# Exercise description
The records below are to be written out again, exactly as they appear.

[[ Dataset records, beginning ]]

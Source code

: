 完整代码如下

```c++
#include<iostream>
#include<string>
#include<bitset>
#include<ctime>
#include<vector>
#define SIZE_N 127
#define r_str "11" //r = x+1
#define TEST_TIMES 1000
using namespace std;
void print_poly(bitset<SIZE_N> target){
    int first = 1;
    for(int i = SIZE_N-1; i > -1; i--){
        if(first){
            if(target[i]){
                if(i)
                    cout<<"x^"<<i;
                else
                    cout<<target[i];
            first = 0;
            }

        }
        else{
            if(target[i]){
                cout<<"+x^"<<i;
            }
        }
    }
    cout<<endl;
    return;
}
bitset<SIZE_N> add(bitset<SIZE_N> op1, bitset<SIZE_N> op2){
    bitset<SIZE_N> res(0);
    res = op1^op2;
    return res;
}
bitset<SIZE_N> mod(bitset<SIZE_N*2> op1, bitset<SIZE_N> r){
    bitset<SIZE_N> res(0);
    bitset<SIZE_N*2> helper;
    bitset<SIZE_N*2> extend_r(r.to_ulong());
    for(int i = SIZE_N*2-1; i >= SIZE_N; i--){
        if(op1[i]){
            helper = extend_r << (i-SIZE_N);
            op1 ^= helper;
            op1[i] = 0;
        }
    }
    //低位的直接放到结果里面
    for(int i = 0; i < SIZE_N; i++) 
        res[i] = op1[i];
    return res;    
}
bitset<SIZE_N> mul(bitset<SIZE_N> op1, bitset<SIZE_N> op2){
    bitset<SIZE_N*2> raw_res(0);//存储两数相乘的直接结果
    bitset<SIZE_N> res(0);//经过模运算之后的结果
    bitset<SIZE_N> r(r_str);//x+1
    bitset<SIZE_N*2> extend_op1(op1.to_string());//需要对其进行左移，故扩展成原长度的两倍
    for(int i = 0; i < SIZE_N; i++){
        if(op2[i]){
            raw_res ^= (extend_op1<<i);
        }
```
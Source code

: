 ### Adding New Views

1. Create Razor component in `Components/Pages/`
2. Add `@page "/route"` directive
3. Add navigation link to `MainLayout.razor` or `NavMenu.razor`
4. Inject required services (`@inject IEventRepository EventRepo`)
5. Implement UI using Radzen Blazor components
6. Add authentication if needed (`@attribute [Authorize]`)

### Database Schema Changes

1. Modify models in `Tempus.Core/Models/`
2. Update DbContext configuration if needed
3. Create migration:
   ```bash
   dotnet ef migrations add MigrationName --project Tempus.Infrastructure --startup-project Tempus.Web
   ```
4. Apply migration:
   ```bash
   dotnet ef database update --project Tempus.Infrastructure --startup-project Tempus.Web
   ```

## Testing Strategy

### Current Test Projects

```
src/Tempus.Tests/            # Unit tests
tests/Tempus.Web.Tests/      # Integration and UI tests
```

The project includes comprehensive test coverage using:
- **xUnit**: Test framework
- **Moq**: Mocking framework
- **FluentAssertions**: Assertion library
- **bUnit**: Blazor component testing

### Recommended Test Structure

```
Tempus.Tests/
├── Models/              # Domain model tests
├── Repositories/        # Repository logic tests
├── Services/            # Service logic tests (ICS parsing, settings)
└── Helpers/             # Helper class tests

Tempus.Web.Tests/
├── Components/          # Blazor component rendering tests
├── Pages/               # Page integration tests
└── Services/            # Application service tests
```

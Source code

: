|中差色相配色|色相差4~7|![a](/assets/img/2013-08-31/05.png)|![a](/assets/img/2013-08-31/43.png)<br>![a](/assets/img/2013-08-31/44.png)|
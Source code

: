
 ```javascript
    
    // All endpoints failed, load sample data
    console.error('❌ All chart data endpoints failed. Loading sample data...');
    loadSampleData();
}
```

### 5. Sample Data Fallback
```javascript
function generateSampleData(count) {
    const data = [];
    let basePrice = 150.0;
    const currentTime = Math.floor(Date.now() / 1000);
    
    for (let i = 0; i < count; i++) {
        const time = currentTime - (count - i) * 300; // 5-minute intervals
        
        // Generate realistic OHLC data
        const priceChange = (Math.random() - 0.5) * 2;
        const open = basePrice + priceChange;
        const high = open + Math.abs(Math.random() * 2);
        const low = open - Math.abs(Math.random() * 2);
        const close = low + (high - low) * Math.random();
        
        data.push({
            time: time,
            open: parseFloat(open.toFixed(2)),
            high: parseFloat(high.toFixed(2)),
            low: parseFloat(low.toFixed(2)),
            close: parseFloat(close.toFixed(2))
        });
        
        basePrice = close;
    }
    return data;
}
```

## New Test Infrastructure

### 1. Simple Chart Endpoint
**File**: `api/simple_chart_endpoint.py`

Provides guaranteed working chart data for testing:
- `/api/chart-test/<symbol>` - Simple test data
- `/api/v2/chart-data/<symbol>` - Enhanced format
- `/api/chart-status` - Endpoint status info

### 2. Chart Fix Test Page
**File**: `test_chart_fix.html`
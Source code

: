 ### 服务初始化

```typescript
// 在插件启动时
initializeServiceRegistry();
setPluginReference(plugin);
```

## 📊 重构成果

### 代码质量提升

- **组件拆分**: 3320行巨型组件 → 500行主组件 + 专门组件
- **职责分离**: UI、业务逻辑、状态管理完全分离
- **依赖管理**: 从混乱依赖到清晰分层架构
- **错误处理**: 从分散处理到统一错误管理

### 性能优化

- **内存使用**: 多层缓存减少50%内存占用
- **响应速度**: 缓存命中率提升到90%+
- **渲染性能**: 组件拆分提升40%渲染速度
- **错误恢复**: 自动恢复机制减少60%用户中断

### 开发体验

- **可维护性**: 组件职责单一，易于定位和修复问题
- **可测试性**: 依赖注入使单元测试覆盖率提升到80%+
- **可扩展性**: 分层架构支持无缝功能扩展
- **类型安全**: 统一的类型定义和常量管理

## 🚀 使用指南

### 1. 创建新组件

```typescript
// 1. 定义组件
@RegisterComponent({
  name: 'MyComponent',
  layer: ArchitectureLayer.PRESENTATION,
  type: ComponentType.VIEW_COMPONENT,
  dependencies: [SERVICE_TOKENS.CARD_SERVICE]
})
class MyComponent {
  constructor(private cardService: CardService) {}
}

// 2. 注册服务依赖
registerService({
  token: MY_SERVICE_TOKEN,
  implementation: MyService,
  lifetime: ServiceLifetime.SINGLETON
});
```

[[ Dataset records, end ]]

# Task result
Source code

: 完整代码如下

```c++
#include<iostream>
#include<string>
#include<bitset>
#include<ctime>
#include<vector>
#define SIZE_N 127
#define r_str "11" //r = x+1
#define TEST_TIMES 1000
using namespace std;
void print_poly(bitset<SIZE_N> target){
    int first = 1;
    for(int i = SIZE_N-1; i > -1; i--){
        if(first){
            if(target[i]){
                if(i)
                    cout<<"x^"<<i;
                else
                    cout<<target[i];
            first = 0;
            }

        }
        else{
            if(target[i]){
                cout<<"+x^"<<i;
            }
        }
    }
    cout<<endl;
    return;
}
bitset<SIZE_N> add(bitset<SIZE_N> op1, bitset<SIZE_N> op2){
    bitset<SIZE_N> res(0);
    res = op1^op2;
    return res;
}
bitset<SIZE_N> mod(bitset<SIZE_N*2> op1, bitset<SIZE_N> r){
    bitset<SIZE_N> res(0);
    bitset<SIZE_N*2> helper;
    bitset<SIZE_N*2> extend_r(r.to_ulong());
    for(int i = SIZE_N*2-1; i >= SIZE_N; i--){
        if(op1[i]){
            helper = extend_r << (i-SIZE_N);
            op1 ^= helper;
            op1[i] = 0;
        }
    }
    //低位的直接放到结果里面
    for(int i = 0; i < SIZE_N; i++) 
        res[i] = op1[i];
    return res;    
}
bitset<SIZE_N> mul(bitset<SIZE_N> op1, bitset<SIZE_N> op2){
    bitset<SIZE_N*2> raw_res(0);//存储两数相乘的直接结果
    bitset<SIZE_N> res(0);//经过模运算之后的结果
    bitset<SIZE_N> r(r_str);//x+1
    bitset<SIZE_N*2> extend_op1(op1.to_string());//需要对其进行左移，故扩展成原长度的两倍
    for(int i = 0; i < SIZE_N; i++){
        if(op2[i]){
            raw_res ^= (extend_op1<<i);
        }
```
Source code

: ### Adding New Views

1. Create Razor component in `Components/Pages/`
2. Add `@page "/route"` directive
3. Add navigation link to `MainLayout.razor` or `NavMenu.razor`
4. Inject required services (`@inject IEventRepository EventRepo`)
5. Implement UI using Radzen Blazor components
6. Add authentication if needed (`@attribute [Authorize]`)

### Database Schema Changes

1. Modify models in `Tempus.Core/Models/`
2. Update DbContext configuration if needed
3. Create migration:
   ```bash
   dotnet ef migrations add MigrationName --project Tempus.Infrastructure --startup-project Tempus.Web
   ```
4. Apply migration:
   ```bash
   dotnet ef database update --project Tempus.Infrastructure --startup-project Tempus.Web
   ```

## Testing Strategy

### Current Test Projects

```
src/Tempus.Tests/            # Unit tests
tests/Tempus.Web.Tests/      # Integration and UI tests
```

The project includes comprehensive test coverage using:
- **xUnit**: Test framework
- **Moq**: Mocking framework
- **FluentAssertions**: Assertion library
- **bUnit**: Blazor component testing

### Recommended Test Structure

```
Tempus.Tests/
├── Models/              # Domain model tests
├── Repositories/        # Repository logic tests
├── Services/            # Service logic tests (ICS parsing, settings)
└── Helpers/             # Helper class tests

Tempus.Web.Tests/
├── Components/          # Blazor component rendering tests
├── Pages/               # Page integration tests
└── Services/            # Application service tests
```

Source code

:|中差色相配色|色相差4~7|![a](/assets/img/2013-08-31/05.png)|![a](/assets/img/2013-08-31/43.png)<br>![a](/assets/img/2013-08-31/44.png)|
Source code

:
 ```javascript
    
    // All endpoints failed, load sample data
    console.error('❌ All chart data endpoints failed. Loading sample data...');
    loadSampleData();
}
```

### 5. Sample Data Fallback
```javascript
function generateSampleData(count) {
    const data = [];
    let basePrice = 150.0;
    const currentTime = Math.floor(Date.now() / 1000);
    
    for (let i = 0; i < count; i++) {
        const time = currentTime - (count - i) * 300; // 5-minute intervals
        
        // Generate realistic OHLC data
        const priceChange = (Math.random() - 0.5) * 2;
        const open = basePrice + priceChange;
        const high = open + Math.abs(Math.random() * 2);
        const low = open - Math.abs(Math.random() * 2);
        const close = low + (high - low) * Math.random();
        
        data.push({
            time: time,
            open: parseFloat(open.toFixed(2)),
            high: parseFloat(high.toFixed(2)),
            low: parseFloat(low.toFixed(2)),
            close: parseFloat(close.toFixed(2))
        });
        
        basePrice = close;
    }
    return data;
}
```

## New Test Infrastructure

### 1. Simple Chart Endpoint
**File**: `api/simple_chart_endpoint.py`

Provides guaranteed working chart data for testing:
- `/api/chart-test/<symbol>` - Simple test data
- `/api/v2/chart-data/<symbol>` - Enhanced format
- `/api/chart-status` - Endpoint status info

### 2. Chart Fix Test Page
**File**: `test_chart_fix.html`
Source code

: ### 服务初始化

```typescript
// 在插件启动时
initializeServiceRegistry();
setPluginReference(plugin);
```

## 📊 重构成果

### 代码质量提升

- **组件拆分**: 3320行巨型组件 → 500行主组件 + 专门组件
- **职责分离**: UI、业务逻辑、状态管理完全分离
- **依赖管理**: 从混乱依赖到清晰分层架构
- **错误处理**: 从分散处理到统一错误管理

### 性能优化

- **内存使用**: 多层缓存减少50%内存占用
- **响应速度**: 缓存命中率提升到90%+
- **渲染性能**: 组件拆分提升40%渲染速度
- **错误恢复**: 自动恢复机制减少60%用户中断

### 开发体验

- **可维护性**: 组件职责单一，易于定位和修复问题
- **可测试性**: 依赖注入使单元测试覆盖率提升到80%+
- **可扩展性**: 分层架构支持无缝功能扩展
- **类型安全**: 统一的类型定义和常量管理

## 🚀 使用指南

### 1. 创建新组件

```typescript
// 1. 定义组件
@RegisterComponent({
  name: 'MyComponent',
  layer: ArchitectureLayer.PRESENTATION,
  type: ComponentType.VIEW_COMPONENT,
  dependencies: [SERVICE_TOKENS.CARD_SERVICE]
})
class MyComponent {
  constructor(private cardService: CardService) {}
}

// 2. 注册服务依赖
registerService({
  token: MY_SERVICE_TOKEN,
  implementation: MyService,
  lifetime: ServiceLifetime.SINGLETON
});
```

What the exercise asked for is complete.